Most of our culture’s problems are the fault of marketing, or at the very least, they’re the fault of people who think they’re marketing but are actually just making everyone miserable. I’ve already argued that “’political correctness’” – a phrase which deserves a double set of inverted commas, for reasons I’ve gone into at length [28/12/06] – is mainly the invention of paranoid right-wingers rather than interfering liberal do-gooders, but it is true that somebody, somewhere, is doing an awful lot of meddling. Guns are edited out of old movies, violence is surgically excised from cartoons, scripts are rewritten so that female characters are always shown to be strong, flawless and self-willed (much to the annoyance of actresses, who know that characters with enormous personality defects are vastly more interesting) while black characters are shown to be capable of unlimited compassion / redemption (much to the annoyance of black actors, who like playing villains with eyepatches as much as anyone else does).
This isn’t the work of “’political correctness’”, and it certainly isn’t the work of anybody remotely left-wing. It’s the work of the executive class, of corporate committees, of armies of marketing consultants and commando squadrons of research analysts. Their meddling isn’t done for political reasons, or indeed for the sake of any agenda at all, apart from the obvious profit-related one. Put too much violence in a family programme, and a minority of parents will complain, damaging ratings and losing advertising revenue. Make a movie in which the bad guys are “ethnic”, and members of that ethnic group might not pay to see it. Actual political correctness exists in marketing rather than in ideology, and essentially means doing whatever’s necessary in order to appeal to the widest possible demographic: “demographically correct” might be a better term, although I’ve tried using it in conversation and it never catches on. If we lived in a world where 98% of the population belonged to the Ku Klux Klan, then it’d be a safe bet that exactly the same people who now make sure there’s a positive “ethnic” character in every Hollywood movie would make sure there's always a big black cannibal with a bone through his nose instead.
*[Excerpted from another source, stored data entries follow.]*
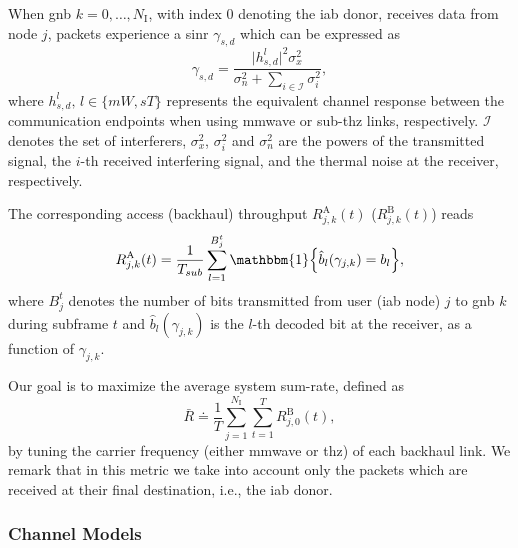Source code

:When \gls{gnb} $k = 0, \ldots, N_{\mathrm{I}}$, with index $0$ denoting the \gls{iab} donor, receives data from node $j$, packets experience a \gls{sinr} $\gamma_{s, d}$ which can be expressed as
\begin{equation}
\label{eq:sinr_common}
    \gamma_{s, d} = \frac{ \vert h_{s, d}^{l} \vert^2 \sigma_{x}^2 }{\sigma_{n}^2 + \sum_{i \in \mathcal{I}} \sigma_{i}^ 2}, 
\end{equation}
where $h_{s, d}^{l}, \, l \in \{mW, sT\} $ represents the equivalent channel response between the communication endpoints when using \gls{mmwave} or sub-\gls{thz} links, respectively. $\mathcal{I}$ denotes the set of interferers, $\sigma_{x}^2$, $\sigma_{i}^2$ and $\sigma_{n}^2$ are the powers of the transmitted signal, the $i$-th received interfering signal, and the thermal noise at the receiver, respectively. 

The corresponding access (backhaul) throughput $R_{j, k}^{\mathrm{A}} (t)$ ($R_{j, k}^{\mathrm{B}} (t)$) reads
\begin{equation}
  R_{j, k}^{\mathrm{A}} (t) = \frac{1}{T_{sub}} \sum_{l=1}^{B_{j}^t} \mathbbm{1} \left\{ \hat{b}_{l} (\gamma_{j, k}) = b_l \right\} ,
\end{equation}
where $B_{j}^t$ denotes the number of bits transmitted from user (\gls{iab} node) $j$ to \gls{gnb} $k$ during subframe $t$ and %
$\hat{b}_{l} (\gamma_{j, k})$ is the $l$-th decoded bit at the receiver, as a function of $\gamma_{j, k}$.

Our goal is to maximize the average system sum-rate, defined as
\begin{equation}
 \bar{R} \doteq \frac{1}{T} \sum_{j = 1}^{N_{\mathrm{I}}} \sum_{t = 1}^{T} R_{j, 0}^{\mathrm{B}} (t),
\end{equation}
%
by tuning the carrier frequency (either \gls{mmwave} or \gls{thz}) of each backhaul link. We remark that in this metric we take into account only the packets which are received at their final destination, i.e., the \gls{iab} donor.

\subsubsection{Channel Models}
\label{sub:channelmodel}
Our political system has exactly the same problem as our culture, and for exactly the same reasons. Most people still assume that in a general election, the major parties will campaign to get as many votes from the general public as possible, but this is no longer true. The major parties know full well that most demographic groups are guaranteed to vote for a specific party no matter what the candidates do, and that there’s no point campaigning for the support of anybody except those in the middle-ground, the small minority which might still swing either way. All three of Britain’s leading parties now use the same “targeting software” to identify these key groups, and to work out what those groups want. And the “targeting software” is telling them all exactly the same thing: focus on middle-class consumers with expendable income, people to whom the outcome of an election doesn’t particularly matter. This is why the most recent election manifestos of all three leading parties have been indistinguishable apart from the adjectives, and even Howard’s arse-waffle about asylum-seekers masked a policy barely any different to Blair’s. In effect, Britain is no longer a democratic society, and it wouldn’t be democratic even if we weren’t under American jurisdiction. Because what we’ve learned over the last ten years – if we didn’t already instinctively know it – is that marketing and democracy are incompatible. Whether it’s in Hollywood or Westminster, marketing means a blanding-out, a removal of any significant difference on the grounds that it might offend one type of consumer-voter or another. Choice, actual choice rather than the consumer kind, can’t exist without difference. And democracy, like culture itself, relies on choice.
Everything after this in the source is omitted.